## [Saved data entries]

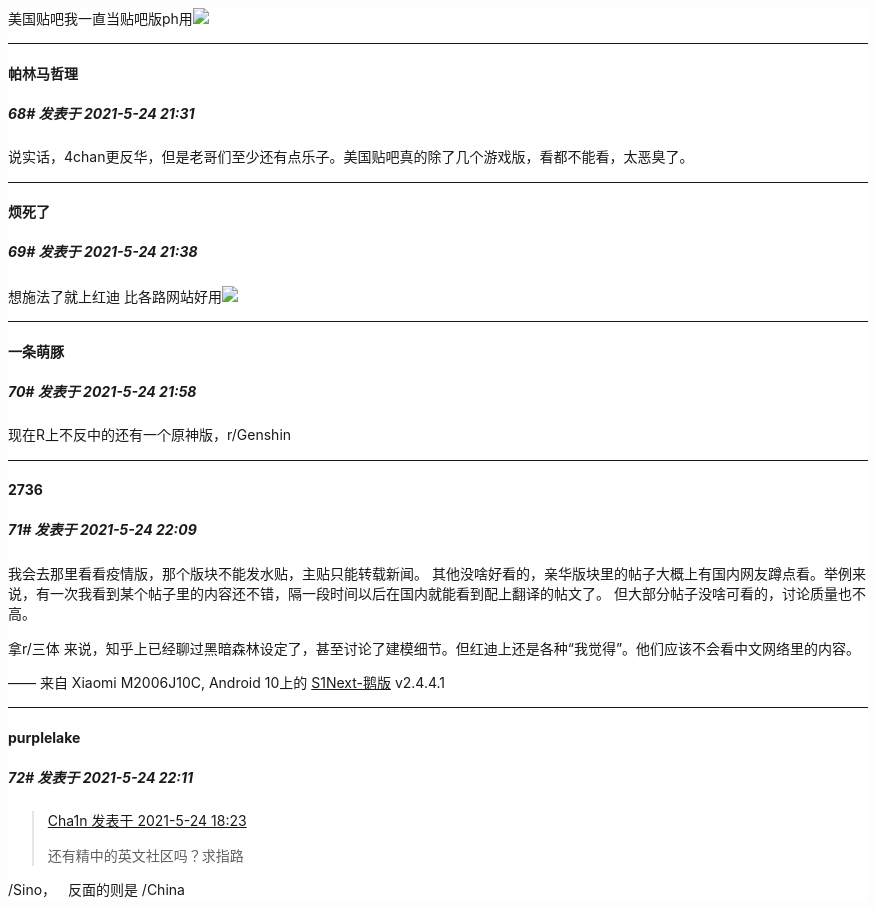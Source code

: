 
美国贴吧我一直当贴吧版ph用<img src="https://static.saraba1st.com/image/smiley/face2017/067.png" referrerpolicy="no-referrer">


*****

####  帕林马哲理  
##### 68#       发表于 2021-5-24 21:31


说实话，4chan更反华，但是老哥们至少还有点乐子。美国贴吧真的除了几个游戏版，看都不能看，太恶臭了。


*****

####  烦死了  
##### 69#       发表于 2021-5-24 21:38


想施法了就上红迪 比各路网站好用<img src="https://static.saraba1st.com/image/smiley/face2017/053.png" referrerpolicy="no-referrer">


*****

####  一条萌豚  
##### 70#       发表于 2021-5-24 21:58


现在R上不反中的还有一个原神版，r/Genshin


*****

####  2736  
##### 71#       发表于 2021-5-24 22:09


我会去那里看看疫情版，那个版块不能发水贴，主贴只能转载新闻。
其他没啥好看的，亲华版块里的帖子大概上有国内网友蹲点看。举例来说，有一次我看到某个帖子里的内容还不错，隔一段时间以后在国内就能看到配上翻译的帖文了。
但大部分帖子没啥可看的，讨论质量也不高。

拿r/三体 来说，知乎上已经聊过黑暗森林设定了，甚至讨论了建模细节。但红迪上还是各种“我觉得”。他们应该不会看中文网络里的内容。

—— 来自 Xiaomi M2006J10C, Android 10上的 [S1Next-鹅版](https://github.com/ykrank/S1-Next/releases) v2.4.4.1


*****

####  purplelake  
##### 72#       发表于 2021-5-24 22:11


<blockquote><a href="httphttps://bbs.saraba1st.com/2b/forum.php?mod=redirect&amp;goto=findpost&amp;pid=51356868&amp;ptid=2005827" target="_blank">Cha1n 发表于 2021-5-24 18:23</a>

还有精中的英文社区吗？求指路</blockquote>
/Sino，   反面的则是 /China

## [Assignment]
Retype nothing except the lines from the line holding "我会去那里看看疫情版，那个版块不能发水贴，主贴只能转载新闻。" through the last line of the entries, both included.

## [Answer to this task]
我会去那里看看疫情版，那个版块不能发水贴，主贴只能转载新闻。
其他没啥好看的，亲华版块里的帖子大概上有国内网友蹲点看。举例来说，有一次我看到某个帖子里的内容还不错，隔一段时间以后在国内就能看到配上翻译的帖文了。
但大部分帖子没啥可看的，讨论质量也不高。

拿r/三体 来说，知乎上已经聊过黑暗森林设定了，甚至讨论了建模细节。但红迪上还是各种“我觉得”。他们应该不会看中文网络里的内容。

—— 来自 Xiaomi M2006J10C, Android 10上的 [S1Next-鹅版](https://github.com/ykrank/S1-Next/releases) v2.4.4.1


*****

####  purplelake  
##### 72#       发表于 2021-5-24 22:11


<blockquote><a href="httphttps://bbs.saraba1st.com/2b/forum.php?mod=redirect&amp;goto=findpost&amp;pid=51356868&amp;ptid=2005827" target="_blank">Cha1n 发表于 2021-5-24 18:23</a>

还有精中的英文社区吗？求指路</blockquote>
/Sino，   反面的则是 /China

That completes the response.